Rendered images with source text
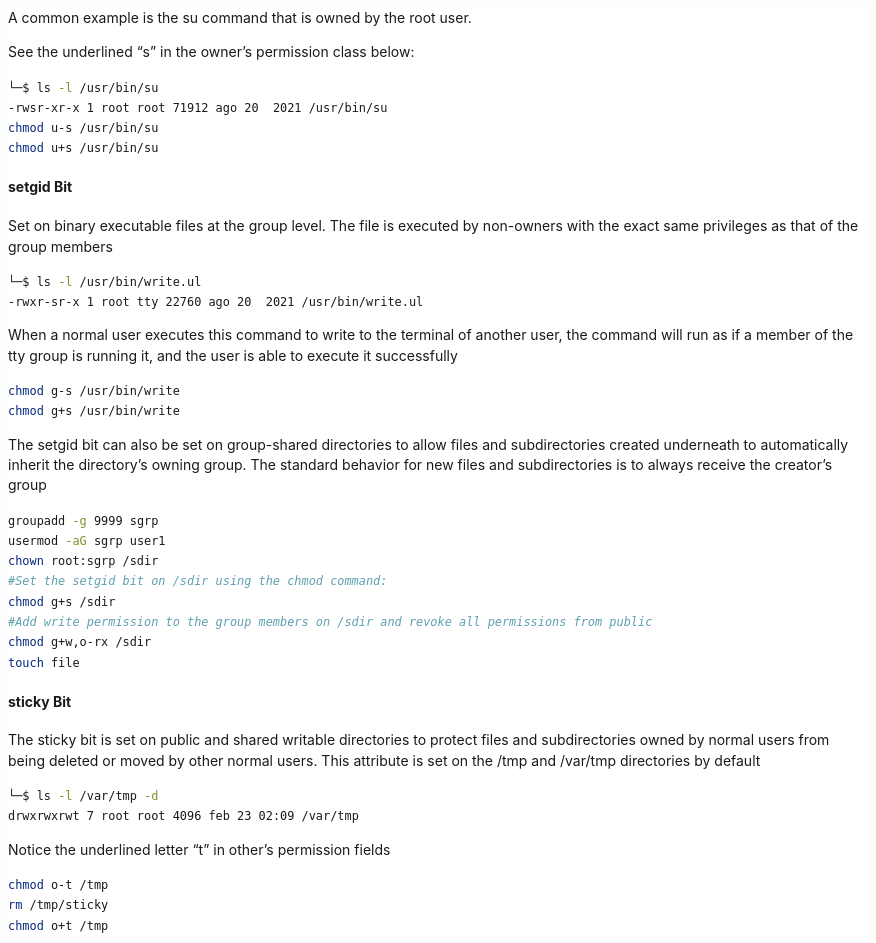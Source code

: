 A common example is the su command that is owned by the root user.

See the underlined “s” in the owner’s permission class below:

```bash
└─$ ls -l /usr/bin/su
-rwsr-xr-x 1 root root 71912 ago 20  2021 /usr/bin/su
chmod u-s /usr/bin/su
chmod u+s /usr/bin/su
```

#### setgid Bit

Set on binary executable files at the group level. The file is executed by non-owners with the exact same privileges as that of the group members

```bash
└─$ ls -l /usr/bin/write.ul
-rwxr-sr-x 1 root tty 22760 ago 20  2021 /usr/bin/write.ul
```

When a normal user executes this command to write to the terminal of another user, the command will run as if a member of the tty group is running it, and the user is able to execute it successfully

```bash
chmod g-s /usr/bin/write
chmod g+s /usr/bin/write
```

The setgid bit can also be set on group-shared directories to allow files and subdirectories created underneath to automatically inherit the directory’s owning group. The standard behavior for new files and subdirectories is to always receive the creator’s group

```bash
groupadd -g 9999 sgrp
usermod -aG sgrp user1
chown root:sgrp /sdir
#Set the setgid bit on /sdir using the chmod command:
chmod g+s /sdir
#Add write permission to the group members on /sdir and revoke all permissions from public
chmod g+w,o-rx /sdir
touch file
```

#### sticky Bit

The sticky bit is set on public and shared writable directories to protect files and subdirectories owned by normal users from being deleted or moved by other normal users. This attribute is set on the /tmp and /var/tmp directories by default

```bash
└─$ ls -l /var/tmp -d
drwxrwxrwt 7 root root 4096 feb 23 02:09 /var/tmp
```

Notice the underlined letter “t” in other’s permission fields

```bash
chmod o-t /tmp
rm /tmp/sticky
chmod o+t /tmp
```
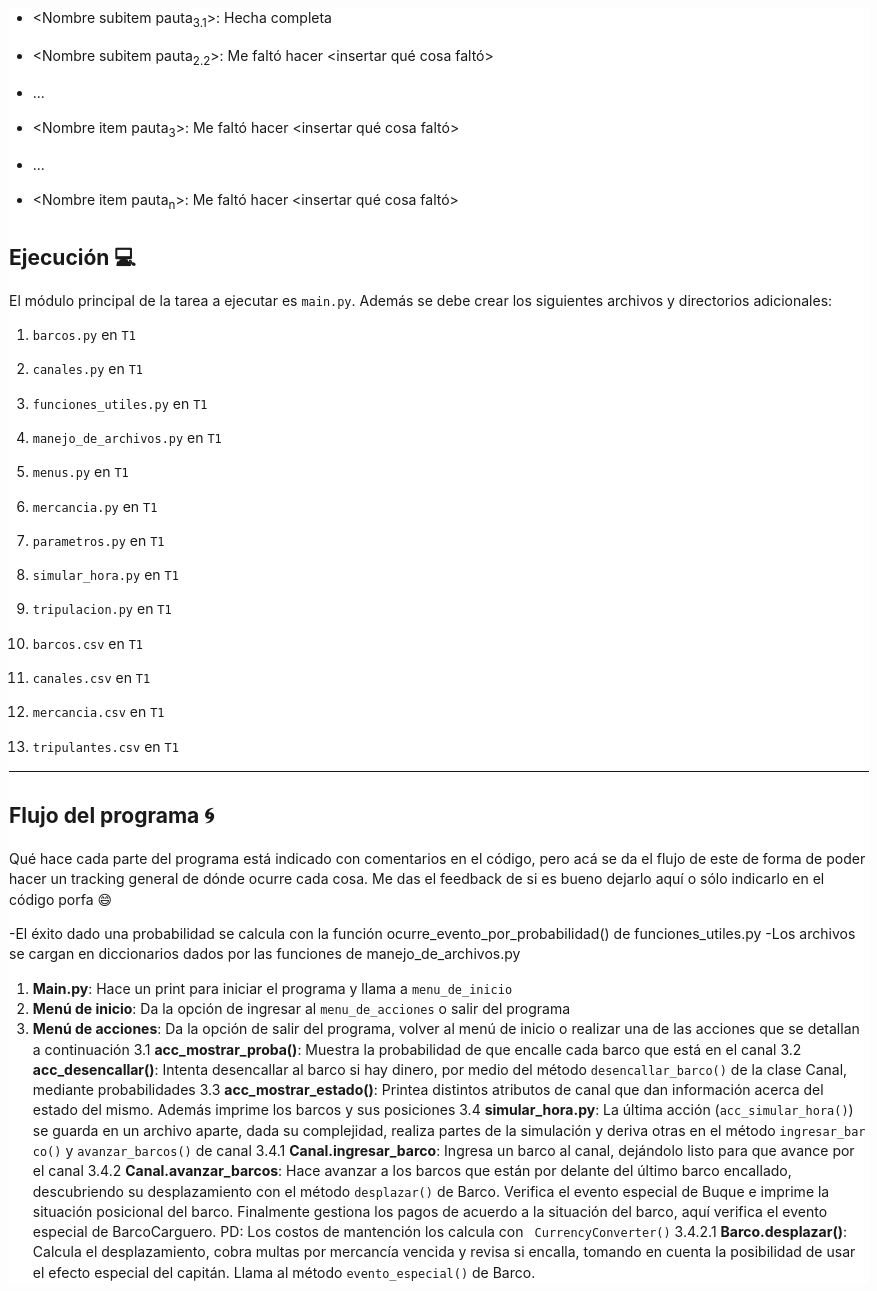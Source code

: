 
* <Nombre  subitem  pauta<sub>3.1</sub>>: Hecha completa

* <Nombre  subitem  pauta<sub>2.2</sub>>: Me faltó hacer <insertar  qué  cosa  faltó>

* ...

* <Nombre  item  pauta<sub>3</sub>>: Me faltó hacer <insertar  qué  cosa  faltó>

* ...

* <Nombre  item  pauta<sub>n</sub>>: Me faltó hacer <insertar  qué  cosa  faltó>

  

## Ejecución :computer:

El módulo principal de la tarea a ejecutar es ```main.py```. Además se debe crear los siguientes archivos y directorios adicionales:

1.  ```barcos.py``` en ```T1```

2.  ```canales.py``` en  ```T1```
3. ```funciones_utiles.py``` en ```T1```
4. ```manejo_de_archivos.py``` en ```T1```
5. ```menus.py``` en ```T1```
6. ```mercancia.py``` en ```T1```
7. ```parametros.py``` en ```T1```
8. ```simular_hora.py``` en ```T1```
9. ```tripulacion.py``` en ```T1```
10. ```barcos.csv``` en ```T1```
11. ```canales.csv``` en ```T1```
12. ```mercancia.csv``` en ```T1``` 
13. ```tripulantes.csv``` en ```T1``` 
  ***

  ## Flujo del programa :cyclone:
Qué hace cada parte del programa está indicado con comentarios en el código, pero acá se da el flujo de este de forma de poder hacer un tracking general de dónde ocurre cada cosa. Me das el feedback de si es bueno dejarlo aquí o sólo indicarlo en el código porfa :smile:

  -El éxito dado una probabilidad se calcula con la función ocurre_evento_por_probabilidad() de funciones_utiles.py
  -Los archivos se cargan en diccionarios dados por las funciones de manejo_de_archivos.py
1. **Main.py**: Hace un print para iniciar el programa y llama a ```menu_de_inicio```
2. **Menú de inicio**: Da la opción de ingresar al ```menu_de_acciones``` o salir del programa
3. **Menú de acciones**: Da la opción de salir del programa, volver al menú de inicio o realizar una de las acciones que se detallan a continuación
3.1 **acc_mostrar_proba()**: Muestra la probabilidad de que encalle cada barco que está en el canal
3.2 **acc_desencallar()**: Intenta desencallar al barco si hay dinero, por medio del método ```desencallar_barco()``` de la clase Canal, mediante probabilidades
3.3 **acc_mostrar_estado()**: Printea distintos atributos de canal que dan información acerca del estado del mismo. Además imprime los barcos y sus posiciones
3.4 **simular_hora.py**: La última acción (```acc_simular_hora()```) se guarda en un archivo aparte, dada su complejidad, realiza partes de la simulación y deriva otras en el método ```ingresar_barco()``` y ```avanzar_barcos()``` de canal
3.4.1 **Canal.ingresar_barco**: Ingresa un barco al canal, dejándolo listo para que avance por el canal
3.4.2 **Canal.avanzar_barcos**: Hace avanzar a los barcos que están por delante del último barco encallado, descubriendo su desplazamiento con el método ```desplazar()``` de Barco. Verifica el evento especial de Buque e imprime la situación posicional del barco. Finalmente gestiona los pagos de acuerdo a la situación del barco, aquí verifica el evento especial de BarcoCarguero. PD: Los costos de mantención los calcula con ``` CurrencyConverter()``` 
3.4.2.1 **Barco.desplazar()**: Calcula el desplazamiento, cobra multas por mercancía vencida y revisa si encalla, tomando en cuenta la posibilidad de usar el efecto especial del capitán. Llama al método ```evento_especial()``` de Barco.
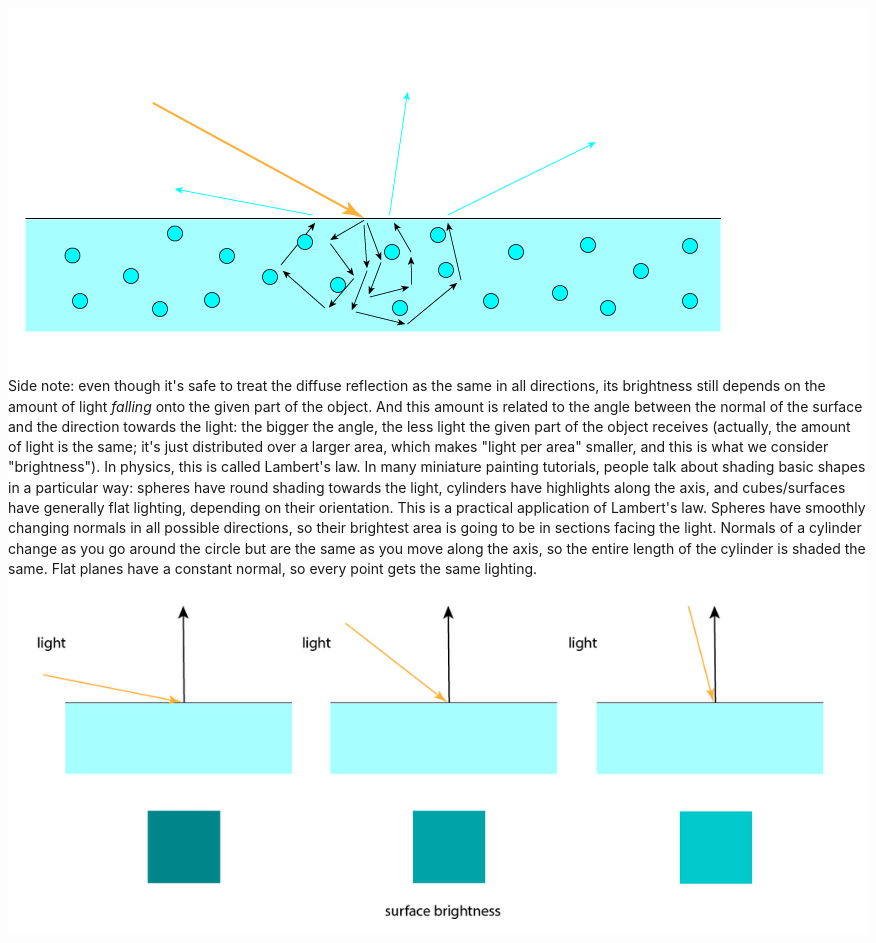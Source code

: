  <img src="images/11 - diffuse subsurface.jpg" class="center">
</p>

Side note: even though it's safe to treat the diffuse reflection as the same in all directions, its brightness still depends on the amount of light *falling* onto the given part of the object. And this amount is related to the angle between the normal of the surface and the direction towards the light: the bigger the angle, the less light the given part of the object receives (actually, the amount of light is the same; it's just distributed over a larger area, which makes "light per area" smaller, and this is what we consider "brightness"). In physics, this is called Lambert's law. In many miniature painting tutorials, people talk about shading basic shapes in a particular way: spheres have round shading towards the light, cylinders have highlights along the axis, and cubes/surfaces have generally flat lighting, depending on their orientation. This is a practical application of Lambert's law. Spheres have smoothly changing normals in all possible directions, so their brightest area is going to be in sections facing the light. Normals of a cylinder change as you go around the circle but are the same as you move along the axis, so the entire length of the cylinder is shaded the same. Flat planes have a constant normal, so every point gets the same lighting.

<p align="center">
  <img src="images/12 - NdotL.jpg" class="center">
</p>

EXERCISE DIRECTIONS: Leaving the pictures out, reproduce the entries above exactly.

ANSWER AREA:
Source code

: A common example is the su command that is owned by the root user.

See the underlined “s” in the owner’s permission class below:

```bash
└─$ ls -l /usr/bin/su
-rwsr-xr-x 1 root root 71912 ago 20  2021 /usr/bin/su
chmod u-s /usr/bin/su
chmod u+s /usr/bin/su
```

#### setgid Bit

Set on binary executable files at the group level. The file is executed by non-owners with the exact same privileges as that of the group members

```bash
└─$ ls -l /usr/bin/write.ul
-rwxr-sr-x 1 root tty 22760 ago 20  2021 /usr/bin/write.ul
```

When a normal user executes this command to write to the terminal of another user, the command will run as if a member of the tty group is running it, and the user is able to execute it successfully

```bash
chmod g-s /usr/bin/write
chmod g+s /usr/bin/write
```

The setgid bit can also be set on group-shared directories to allow files and subdirectories created underneath to automatically inherit the directory’s owning group. The standard behavior for new files and subdirectories is to always receive the creator’s group

```bash
groupadd -g 9999 sgrp
usermod -aG sgrp user1
chown root:sgrp /sdir
#Set the setgid bit on /sdir using the chmod command:
chmod g+s /sdir
#Add write permission to the group members on /sdir and revoke all permissions from public
chmod g+w,o-rx /sdir
touch file
```

#### sticky Bit

The sticky bit is set on public and shared writable directories to protect files and subdirectories owned by normal users from being deleted or moved by other normal users. This attribute is set on the /tmp and /var/tmp directories by default

```bash
└─$ ls -l /var/tmp -d
drwxrwxrwt 7 root root 4096 feb 23 02:09 /var/tmp
```

Notice the underlined letter “t” in other’s permission fields

```bash
chmod o-t /tmp
rm /tmp/sticky
chmod o+t /tmp
```
Source code

: 
* <Nombre  subitem  pauta<sub>3.1</sub>>: Hecha completa

* <Nombre  subitem  pauta<sub>2.2</sub>>: Me faltó hacer <insertar  qué  cosa  faltó>

* ...

* <Nombre  item  pauta<sub>3</sub>>: Me faltó hacer <insertar  qué  cosa  faltó>

* ...

* <Nombre  item  pauta<sub>n</sub>>: Me faltó hacer <insertar  qué  cosa  faltó>

  

## Ejecución :computer:

El módulo principal de la tarea a ejecutar es ```main.py```. Además se debe crear los siguientes archivos y directorios adicionales:

1.  ```barcos.py``` en ```T1```

2.  ```canales.py``` en  ```T1```
3. ```funciones_utiles.py``` en ```T1```
4. ```manejo_de_archivos.py``` en ```T1```
5. ```menus.py``` en ```T1```
6. ```mercancia.py``` en ```T1```
7. ```parametros.py``` en ```T1```
8. ```simular_hora.py``` en ```T1```
9. ```tripulacion.py``` en ```T1```
10. ```barcos.csv``` en ```T1```
11. ```canales.csv``` en ```T1```
12. ```mercancia.csv``` en ```T1``` 
13. ```tripulantes.csv``` en ```T1``` 
  ***

  ## Flujo del programa :cyclone:
Qué hace cada parte del programa está indicado con comentarios en el código, pero acá se da el flujo de este de forma de poder hacer un tracking general de dónde ocurre cada cosa. Me das el feedback de si es bueno dejarlo aquí o sólo indicarlo en el código porfa :smile:

  -El éxito dado una probabilidad se calcula con la función ocurre_evento_por_probabilidad() de funciones_utiles.py
  -Los archivos se cargan en diccionarios dados por las funciones de manejo_de_archivos.py
1. **Main.py**: Hace un print para iniciar el programa y llama a ```menu_de_inicio```
2. **Menú de inicio**: Da la opción de ingresar al ```menu_de_acciones``` o salir del programa
3. **Menú de acciones**: Da la opción de salir del programa, volver al menú de inicio o realizar una de las acciones que se detallan a continuación
3.1 **acc_mostrar_proba()**: Muestra la probabilidad de que encalle cada barco que está en el canal
3.2 **acc_desencallar()**: Intenta desencallar al barco si hay dinero, por medio del método ```desencallar_barco()``` de la clase Canal, mediante probabilidades
3.3 **acc_mostrar_estado()**: Printea distintos atributos de canal que dan información acerca del estado del mismo. Además imprime los barcos y sus posiciones
3.4 **simular_hora.py**: La última acción (```acc_simular_hora()```) se guarda en un archivo aparte, dada su complejidad, realiza partes de la simulación y deriva otras en el método ```ingresar_barco()``` y ```avanzar_barcos()``` de canal
3.4.1 **Canal.ingresar_barco**: Ingresa un barco al canal, dejándolo listo para que avance por el canal
3.4.2 **Canal.avanzar_barcos**: Hace avanzar a los barcos que están por delante del último barco encallado, descubriendo su desplazamiento con el método ```desplazar()``` de Barco. Verifica el evento especial de Buque e imprime la situación posicional del barco. Finalmente gestiona los pagos de acuerdo a la situación del barco, aquí verifica el evento especial de BarcoCarguero. PD: Los costos de mantención los calcula con ``` CurrencyConverter()``` 
3.4.2.1 **Barco.desplazar()**: Calcula el desplazamiento, cobra multas por mercancía vencida y revisa si encalla, tomando en cuenta la posibilidad de usar el efecto especial del capitán. Llama al método ```evento_especial()``` de Barco.
Source code

:  <img src="images/11 - diffuse subsurface.jpg" class="center">
</p>

Side note: even though it's safe to treat the diffuse reflection as the same in all directions, its brightness still depends on the amount of light *falling* onto the given part of the object. And this amount is related to the angle between the normal of the surface and the direction towards the light: the bigger the angle, the less light the given part of the object receives (actually, the amount of light is the same; it's just distributed over a larger area, which makes "light per area" smaller, and this is what we consider "brightness"). In physics, this is called Lambert's law. In many miniature painting tutorials, people talk about shading basic shapes in a particular way: spheres have round shading towards the light, cylinders have highlights along the axis, and cubes/surfaces have generally flat lighting, depending on their orientation. This is a practical application of Lambert's law. Spheres have smoothly changing normals in all possible directions, so their brightest area is going to be in sections facing the light. Normals of a cylinder change as you go around the circle but are the same as you move along the axis, so the entire length of the cylinder is shaded the same. Flat planes have a constant normal, so every point gets the same lighting.

<p align="center">
  <img src="images/12 - NdotL.jpg" class="center">
</p>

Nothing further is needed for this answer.